##### Data listing #####
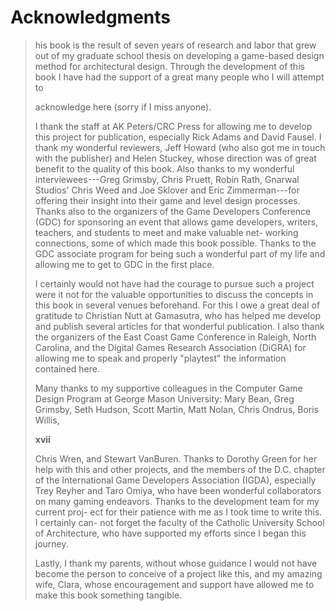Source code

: # Acknowledgments

> his book is the result of seven years of research and labor that grew
> out of my graduate school thesis on developing a game-based design
> method for architectural design. Through the development of this book
> I have had the support of a great many people who I will attempt to
>
> acknowledge here (sorry if I miss anyone).
>
> I thank the staff at AK Peters/CRC Press for allowing me to develop
> this project for publication, especially Rick Adams and David Fausel.
> I thank my wonderful reviewers, Jeff Howard (who also got me in touch
> with the publisher) and Helen Stuckey, whose direction was of great
> benefit to the quality of this book. Also thanks to my wonderful
> interviewees---Greg Grimsby, Chris Pruett, Robin Rath, Gnarwal
> Studios' Chris Weed and Joe Sklover and Eric Zimmerman---for offering
> their insight into their game and level design processes. Thanks also
> to the organizers of the Game Developers Conference (GDC) for
> sponsoring an event that allows game developers, writers, teachers,
> and students to meet and make valuable net- working connections, some
> of which made this book possible. Thanks to the GDC associate program
> for being such a wonderful part of my life and allowing me to get to
> GDC in the first place.
>
> I certainly would not have had the courage to pursue such a project
> were it not for the valuable opportunities to discuss the concepts in
> this book in several venues beforehand. For this I owe a great deal of
> gratitude to Christian Nutt at Gamasutra, who has helped me develop
> and publish several articles for that wonderful publication. I also
> thank the organizers of the East Coast Game Conference in Raleigh,
> North Carolina, and the Digital Games Research Association (DiGRA) for
> allowing me to speak and properly "playtest" the information contained
> here.
>
> Many thanks to my supportive colleagues in the Computer Game Design
> Program at George Mason University: Mary Bean, Greg Grimsby, Seth
> Hudson, Scott Martin, Matt Nolan, Chris Ondrus, Boris Willis,
>
> **xvii**
>
> Chris Wren, and Stewart VanBuren. Thanks to Dorothy Green for her help
> with this and other projects, and the members of the D.C. chapter of
> the International Game Developers Association (IGDA), especially Trey
> Reyher and Taro Omiya, who have been wonderful collaborators on many
> gaming endeavors. Thanks to the development team for my current proj-
> ect for their patience with me as I took time to write this. I
> certainly can- not forget the faculty of the Catholic University
> School of Architecture, who have supported my efforts since I began
> this journey.
>
> Lastly, I thank my parents, without whose guidance I would not have
> become the person to conceive of a project like this, and my amazing
> wife, Clara, whose encouragement and support have allowed me to make
> this book something tangible.

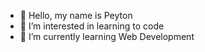 - 👋 Hello, my name is Peyton
- 👀 I’m interested in learning to code
- 🌱 I’m currently learning Web Development
<!---
TissueLint/TissueLint is a ✨ special ✨ repository because its `README.md` (this file) appears on your GitHub profile.
You can click the Preview link to take a look at your changes.
--->
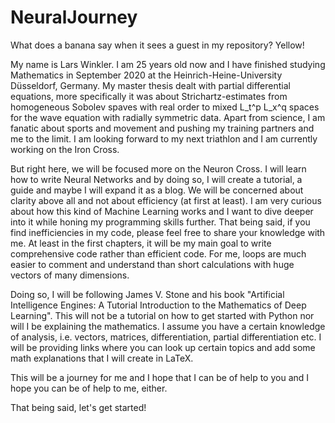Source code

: # NeuralJourney
What does a banana say when it sees a guest in my repository? Yellow!

My name is Lars Winkler. I am 25 years old now and I have finished studying Mathematics in September 2020 at the Heinrich-Heine-University Düsseldorf, Germany. My master thesis dealt with partial differential equations, more specifically it was about Strichartz-estimates from homogeneous Sobolev spaves with real order to mixed L_t^p L_x^q spaces for the wave equation with radially symmetric data. Apart from science, I am fanatic about sports and movement and pushing my training partners and me to the limit. I am looking forward to my next triathlon and I am currently working on the Iron Cross. 

But right here, we will be focused more on the Neuron Cross. I will learn how to write Neural Networks and by doing so, I will create a tutorial, a guide and maybe I will expand it as a blog. We will be concerned about clarity above all and not about efficiency (at first at least). I am very curious about how this kind of Machine Learning works and I want to dive deeper into it while honing my programming skills further. That being said, if you find inefficiencies in my code, please feel free to share your knowledge with me. At least in the first chapters, it will be my main goal to write comprehensive code rather than efficient code. For me, loops are much easier to comment and understand than short calculations with huge vectors of many dimensions. 

Doing so, I will be following James V. Stone and his book "Artificial Intelligence Engines: A Tutorial Introduction to the Mathematics of Deep Learning". This will not be a tutorial on how to get started with Python nor will I be explaining the mathematics. I assume you have a certain knowledge of analysis, i.e. vectors, matrices, differentiation, partial differentiation etc. I will be providing links where you can look up certain topics and add some math explanations that I will create in LaTeX. 

This will be a journey for me and I hope that I can be of help to you and I hope you can be of help to me, either.

That being said, let's get started!
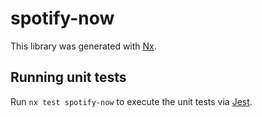 # spotify-now

This library was generated with [Nx](https://nx.dev).

## Running unit tests

Run `nx test spotify-now` to execute the unit tests via [Jest](https://jestjs.io).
#####
> [What you need to do]: Filter the listing for the word "such" and copy every line that holds it.

> [Answer below]:
> for being such a wonderful part of my life and allowing me to get to
> I certainly would not have had the courage to pursue such a project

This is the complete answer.